Determine Risk for Post Deployment/Background Migrations in relation to Release Preparation
Problem Statement
We need clarification on where we may determine a breakpoint for when migrations are running and when said migration is safe for release.
Today
We have 3 types of database migrations:
- Regular migrations - usually schema changes or data modifications that are quick
- Post Deployment migrations - executed after a deployment due to application requirements
- Background migrations - Long running determined by the data and method of being modified
Risk Assessment
Currently we only validate that the post deployment migrations have been executed, we do not validate that migrations are complete. This means if a long running migration were to be running at the time that Release Managers begin release procedures, a migration may be active. The primary question here is, is there risk in this or perhaps another statement what level of risk are we subject to?
Questions
GitLab has a giant database. It would be very common for large migrations of data to take a long time. If checking that a PDM runs, we'll know if we harm the database as we'll end up causing some sort of incident.
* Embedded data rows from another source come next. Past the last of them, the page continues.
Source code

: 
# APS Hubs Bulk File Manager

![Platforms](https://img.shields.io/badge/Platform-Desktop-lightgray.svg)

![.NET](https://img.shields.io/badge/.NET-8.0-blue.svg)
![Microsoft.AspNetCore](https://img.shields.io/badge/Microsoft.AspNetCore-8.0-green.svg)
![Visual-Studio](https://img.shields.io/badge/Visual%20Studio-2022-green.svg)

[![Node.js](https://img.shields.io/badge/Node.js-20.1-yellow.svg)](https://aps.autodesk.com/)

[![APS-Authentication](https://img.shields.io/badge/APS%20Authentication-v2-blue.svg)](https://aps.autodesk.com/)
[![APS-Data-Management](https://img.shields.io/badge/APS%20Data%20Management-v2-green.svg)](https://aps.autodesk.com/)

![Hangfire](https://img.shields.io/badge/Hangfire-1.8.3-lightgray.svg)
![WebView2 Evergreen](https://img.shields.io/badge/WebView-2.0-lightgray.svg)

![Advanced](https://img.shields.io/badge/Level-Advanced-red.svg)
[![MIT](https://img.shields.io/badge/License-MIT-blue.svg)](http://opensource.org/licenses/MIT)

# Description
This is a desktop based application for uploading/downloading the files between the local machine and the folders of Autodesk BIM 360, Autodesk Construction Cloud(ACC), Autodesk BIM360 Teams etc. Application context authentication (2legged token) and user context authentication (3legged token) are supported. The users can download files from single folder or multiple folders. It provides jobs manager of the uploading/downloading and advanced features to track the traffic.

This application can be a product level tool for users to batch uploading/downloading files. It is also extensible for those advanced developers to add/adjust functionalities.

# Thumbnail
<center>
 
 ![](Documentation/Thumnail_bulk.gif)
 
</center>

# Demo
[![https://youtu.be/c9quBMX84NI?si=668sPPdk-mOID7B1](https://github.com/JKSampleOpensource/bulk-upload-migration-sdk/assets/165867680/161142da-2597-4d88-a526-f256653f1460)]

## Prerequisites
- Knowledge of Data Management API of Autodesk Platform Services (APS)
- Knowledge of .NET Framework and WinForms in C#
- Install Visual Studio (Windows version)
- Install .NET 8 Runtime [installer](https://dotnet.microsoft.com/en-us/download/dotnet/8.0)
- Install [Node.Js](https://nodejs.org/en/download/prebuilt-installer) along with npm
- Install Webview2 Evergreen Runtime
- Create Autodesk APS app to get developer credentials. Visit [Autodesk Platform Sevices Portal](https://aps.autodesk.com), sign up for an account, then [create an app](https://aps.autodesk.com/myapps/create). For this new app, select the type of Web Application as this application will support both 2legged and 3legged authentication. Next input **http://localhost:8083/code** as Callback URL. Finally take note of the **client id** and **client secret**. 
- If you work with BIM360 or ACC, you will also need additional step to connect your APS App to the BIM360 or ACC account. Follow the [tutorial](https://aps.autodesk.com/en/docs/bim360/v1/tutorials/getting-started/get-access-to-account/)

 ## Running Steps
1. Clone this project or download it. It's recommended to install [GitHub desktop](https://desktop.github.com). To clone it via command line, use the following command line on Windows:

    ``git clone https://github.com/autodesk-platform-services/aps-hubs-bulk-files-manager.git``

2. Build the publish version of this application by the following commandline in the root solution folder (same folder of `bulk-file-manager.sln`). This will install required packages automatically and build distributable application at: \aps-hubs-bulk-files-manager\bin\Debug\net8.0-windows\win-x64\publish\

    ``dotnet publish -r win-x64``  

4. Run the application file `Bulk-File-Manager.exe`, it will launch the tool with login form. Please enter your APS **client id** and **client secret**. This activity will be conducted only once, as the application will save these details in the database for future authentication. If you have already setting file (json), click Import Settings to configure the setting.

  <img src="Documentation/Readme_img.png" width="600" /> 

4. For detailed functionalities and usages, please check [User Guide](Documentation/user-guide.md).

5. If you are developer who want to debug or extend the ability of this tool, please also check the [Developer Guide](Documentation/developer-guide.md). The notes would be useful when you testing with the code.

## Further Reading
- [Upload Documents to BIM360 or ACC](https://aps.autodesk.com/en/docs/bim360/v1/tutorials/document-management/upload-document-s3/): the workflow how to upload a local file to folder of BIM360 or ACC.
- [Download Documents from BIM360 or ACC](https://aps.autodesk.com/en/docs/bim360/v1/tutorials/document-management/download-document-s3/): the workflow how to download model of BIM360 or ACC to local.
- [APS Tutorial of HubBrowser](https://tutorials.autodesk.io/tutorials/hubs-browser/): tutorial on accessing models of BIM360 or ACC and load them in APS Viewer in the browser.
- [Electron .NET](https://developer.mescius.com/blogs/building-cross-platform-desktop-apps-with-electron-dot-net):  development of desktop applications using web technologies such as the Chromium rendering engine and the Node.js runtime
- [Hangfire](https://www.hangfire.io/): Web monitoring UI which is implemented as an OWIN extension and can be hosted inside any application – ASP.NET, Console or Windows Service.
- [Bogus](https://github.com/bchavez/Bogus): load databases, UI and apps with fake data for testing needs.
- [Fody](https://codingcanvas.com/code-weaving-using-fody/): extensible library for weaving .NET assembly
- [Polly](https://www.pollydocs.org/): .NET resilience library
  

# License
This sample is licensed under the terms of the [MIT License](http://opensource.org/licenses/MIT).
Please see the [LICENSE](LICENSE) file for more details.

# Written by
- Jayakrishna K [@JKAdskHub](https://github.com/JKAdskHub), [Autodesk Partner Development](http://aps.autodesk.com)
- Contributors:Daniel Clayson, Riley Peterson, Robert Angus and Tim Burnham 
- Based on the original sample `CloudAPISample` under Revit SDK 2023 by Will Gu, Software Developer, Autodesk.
Since we do not wait for lengthy background migrations to complete, I wonder if we are missing potential failure scenarios that our self managed users would be subject too,
Exit Criterion
-
Assess risk - reach out to dev teams as necessary to help us determine an answer -
If we want to wait for the PDM to complete, we'll have a bit of work to do, create the necessary issues to ensure that we check the PDM up to the selected sha for release and validate that all migrations have completed. -
If we deem this risk low, document, and close